Mediana edad. Venía con el mono del trabajo. Pelo canoso y manos fuertes. Subió con cierto ahogo las escaleras. Había ganado peso en los últimos meses. Llegó casi puntual. Tuvo que esperar muy poco. Entró y tímidamente saludo a dos jóvenes mujeres que tecleaban con ritmo alegre el teclado de un ordenador. Hola buenas tardes. Hola. Caballero se ha equivocado, para el tallaje del trono es en la segunda planta. No, no, vengo por lo de nazareno. Ah, discúlpeme usted a mí. ¿Es para su hija? No, es para mí. Le dieron la bolsa con la túnica y lo despidieron amablemente y disculpándose por el equívoco. No estaban acostumbradas a ver a un hombre pedir una vela, le comentaron. Risas y bromas en casa.

Sus dos hijas de 14 y 16 años, las culpables de este embrollo, se metían con él. Recuerda papá, no se puede dar cera. Él las contemplaba serio aunque por dentro su corazón se estremecía de felicidad. Un día de unos meses atrás dijo en la sobremesa que su espalda ya no soportaba el peso del trono. No iba a salir más. Paloma y Victoria empezaron a recriminarle que salir de nazareno era más cansado que salir de portador. Y entre piques creció la promesa sagrada familiar de salir todos en estación de penitencia. Su mujer de servicio externo. Paloma con una maza. Victoria de mayordomo de tramo y él con una vela. Algunas caminatas para intentar estar algo en forma. Su bulto en el hombro izquierdo le recordaba que era pan comido ser nazareno. Cómo se iba a comparar con llevar La Señora.

Para hacerse el capirote lio una buena. Peleas con las niñas sobre el material. Su orgullo herido. Todo sanado con un tapeo en un bar cofrade con sus tres amores. Y llegó el día. Salieron de casa con las túnicas en las bolsas y el capirote en la mano. Los tres iban rápido. Cada uno llevado por sus nervios. Se besaron y se separaron. Ocuparon sus sitios. Se sentó en unos bancos y lo primero que vio fue solo adolescentes, principalmente niñas. Hablaban ilusionadas entre sí. A lo lejos vio a compañeros del varal que con libertad se movían por la casa hermandad, mientras ellos esperaban a que una mano pegase en el portón.

Todo se aceleró. Los nervios se apoderaron de todos. No se creía, mientras que la oscuridad del capirote crecía en su rostro, que iba a sentir esas mariposas en el estómago. Sonaba Cristo del Amor y dio sus primeros pasos como hermano de luz. La primera media hora fue incomoda. El capirote le estrechaba la sien. Pensaba en la corona de Cristo que era espino y lo que tenía que doler. A partir de la hora, se acostumbró al capirote. Le encantaba el anonimato. Mirar a los ojos de la gente. Ver a conocidos sin ser reconocido.
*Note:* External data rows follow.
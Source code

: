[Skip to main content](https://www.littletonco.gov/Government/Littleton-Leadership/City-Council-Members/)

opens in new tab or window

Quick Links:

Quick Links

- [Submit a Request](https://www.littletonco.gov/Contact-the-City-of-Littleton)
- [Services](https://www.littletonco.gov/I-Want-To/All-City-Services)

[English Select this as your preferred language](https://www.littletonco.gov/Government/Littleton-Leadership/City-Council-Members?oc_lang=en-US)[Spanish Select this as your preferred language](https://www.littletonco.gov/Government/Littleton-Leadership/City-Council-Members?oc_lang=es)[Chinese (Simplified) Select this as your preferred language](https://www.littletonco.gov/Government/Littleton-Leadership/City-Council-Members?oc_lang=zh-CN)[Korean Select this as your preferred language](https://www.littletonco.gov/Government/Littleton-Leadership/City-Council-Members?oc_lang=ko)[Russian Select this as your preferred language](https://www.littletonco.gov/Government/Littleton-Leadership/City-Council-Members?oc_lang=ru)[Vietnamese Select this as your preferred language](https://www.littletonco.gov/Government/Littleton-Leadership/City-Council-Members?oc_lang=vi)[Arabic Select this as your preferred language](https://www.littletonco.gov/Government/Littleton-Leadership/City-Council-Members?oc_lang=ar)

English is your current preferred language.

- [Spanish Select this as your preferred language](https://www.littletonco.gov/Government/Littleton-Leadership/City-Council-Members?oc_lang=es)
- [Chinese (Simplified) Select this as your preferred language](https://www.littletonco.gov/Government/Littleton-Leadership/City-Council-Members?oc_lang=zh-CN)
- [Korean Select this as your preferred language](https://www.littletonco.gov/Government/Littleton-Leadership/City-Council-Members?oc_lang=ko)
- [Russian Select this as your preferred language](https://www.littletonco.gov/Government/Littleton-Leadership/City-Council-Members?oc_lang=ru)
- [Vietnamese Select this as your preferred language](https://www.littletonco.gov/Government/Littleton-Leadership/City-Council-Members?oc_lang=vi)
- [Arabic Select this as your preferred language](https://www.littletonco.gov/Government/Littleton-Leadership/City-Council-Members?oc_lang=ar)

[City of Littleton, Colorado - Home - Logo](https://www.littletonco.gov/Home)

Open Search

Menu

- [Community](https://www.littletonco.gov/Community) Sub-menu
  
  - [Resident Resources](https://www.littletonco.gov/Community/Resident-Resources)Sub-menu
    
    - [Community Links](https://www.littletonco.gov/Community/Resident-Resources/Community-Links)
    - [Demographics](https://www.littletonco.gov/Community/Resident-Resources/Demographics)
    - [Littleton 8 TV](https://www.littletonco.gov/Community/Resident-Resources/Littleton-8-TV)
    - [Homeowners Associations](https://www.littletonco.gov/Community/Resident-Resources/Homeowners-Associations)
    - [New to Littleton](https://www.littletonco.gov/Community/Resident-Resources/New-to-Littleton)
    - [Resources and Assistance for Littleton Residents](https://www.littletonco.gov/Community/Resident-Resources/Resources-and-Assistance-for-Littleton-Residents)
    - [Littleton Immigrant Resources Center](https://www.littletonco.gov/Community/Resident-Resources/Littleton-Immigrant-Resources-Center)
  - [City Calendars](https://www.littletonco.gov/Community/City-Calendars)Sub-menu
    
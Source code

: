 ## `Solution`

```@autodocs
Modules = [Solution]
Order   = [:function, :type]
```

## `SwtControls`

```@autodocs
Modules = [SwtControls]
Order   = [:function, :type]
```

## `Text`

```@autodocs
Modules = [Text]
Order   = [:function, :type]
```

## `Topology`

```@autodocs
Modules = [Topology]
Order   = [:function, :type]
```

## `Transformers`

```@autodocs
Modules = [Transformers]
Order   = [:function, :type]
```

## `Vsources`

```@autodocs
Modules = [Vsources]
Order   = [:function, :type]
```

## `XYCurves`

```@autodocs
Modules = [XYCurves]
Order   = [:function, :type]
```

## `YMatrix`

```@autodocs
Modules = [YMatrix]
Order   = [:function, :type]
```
En la siguientes horas un profundo silencio y calma se apoderaron de su ser. Pensamientos a granel le venían a la mente. Las emociones a flor de piel. Rezó. Pidió perdón, mucho. Y pensó, y pensó y agradeció lo que tenía. Le encantaba dar la mano a los niños de pocos años que guasones esperaban el cortejo. Cera no daba porque le habían dicho que no había quedar y no quería líos. Llegó a agobiarse con un grupo de niños que le pedían estampitas como posesos. Faltando poco se resintió la muñeca. La tenía abierta y un dolor le recorría de la mano al codo. Se había quemado por la cera la piel entre el pulgar y el índice.

Llegó cansado, mucho y se sentó. Se descapirotó y sonrió. Llegaron sus hijas y se abrazaron. Rieron mucho. Silencio. El trono entraba. Marcha real. Un padre y dos hijas sollozaban juntos. Miraban la cara que no pudieron ver en tantas horas. Comprendieron que no hay mayor penitencia. Se reencontraron con la madre y se fueron a tomar algo en familia. Alegres, no paraban de contar anécdotas. Y usted se preguntará que dónde está la leyenda. Desgraciadamente la leyenda es ver a un hombre de trono coger una vela. ¿Quién sabe si mañana?